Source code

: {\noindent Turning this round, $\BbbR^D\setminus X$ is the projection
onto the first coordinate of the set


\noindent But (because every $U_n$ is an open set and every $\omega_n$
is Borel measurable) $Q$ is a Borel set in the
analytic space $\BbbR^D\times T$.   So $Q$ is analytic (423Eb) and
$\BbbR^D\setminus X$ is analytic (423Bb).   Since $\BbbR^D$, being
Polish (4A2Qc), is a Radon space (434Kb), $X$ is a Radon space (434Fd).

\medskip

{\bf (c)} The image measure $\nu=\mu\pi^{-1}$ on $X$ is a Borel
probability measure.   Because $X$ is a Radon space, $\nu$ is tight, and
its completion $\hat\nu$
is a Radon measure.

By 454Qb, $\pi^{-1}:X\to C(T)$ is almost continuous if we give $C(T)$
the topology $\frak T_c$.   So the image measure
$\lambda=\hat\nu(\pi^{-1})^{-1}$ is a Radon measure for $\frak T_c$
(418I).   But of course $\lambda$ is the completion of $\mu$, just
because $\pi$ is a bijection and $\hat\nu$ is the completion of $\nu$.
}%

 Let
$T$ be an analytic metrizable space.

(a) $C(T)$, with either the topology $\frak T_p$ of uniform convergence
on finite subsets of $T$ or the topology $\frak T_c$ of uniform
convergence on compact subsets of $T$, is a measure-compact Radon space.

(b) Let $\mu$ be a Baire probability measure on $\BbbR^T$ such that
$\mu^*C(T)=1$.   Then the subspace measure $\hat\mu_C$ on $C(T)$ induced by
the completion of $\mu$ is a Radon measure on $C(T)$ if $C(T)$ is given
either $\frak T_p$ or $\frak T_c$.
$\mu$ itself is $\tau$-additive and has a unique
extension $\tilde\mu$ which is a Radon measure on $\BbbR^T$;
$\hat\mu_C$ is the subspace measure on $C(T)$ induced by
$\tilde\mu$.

◇ ◇ ◇ ◇

__What you should do__
Each line between the start of the listing above and the line containing "is a Radon measure.", with both ends counted, is to be set down unchanged.

__Output__
Source code

: {\noindent Turning this round, $\BbbR^D\setminus X$ is the projection
onto the first coordinate of the set


\noindent But (because every $U_n$ is an open set and every $\omega_n$
is Borel measurable) $Q$ is a Borel set in the
analytic space $\BbbR^D\times T$.   So $Q$ is analytic (423Eb) and
$\BbbR^D\setminus X$ is analytic (423Bb).   Since $\BbbR^D$, being
Polish (4A2Qc), is a Radon space (434Kb), $X$ is a Radon space (434Fd).

\medskip

{\bf (c)} The image measure $\nu=\mu\pi^{-1}$ on $X$ is a Borel
probability measure.   Because $X$ is a Radon space, $\nu$ is tight, and
its completion $\hat\nu$
is a Radon measure.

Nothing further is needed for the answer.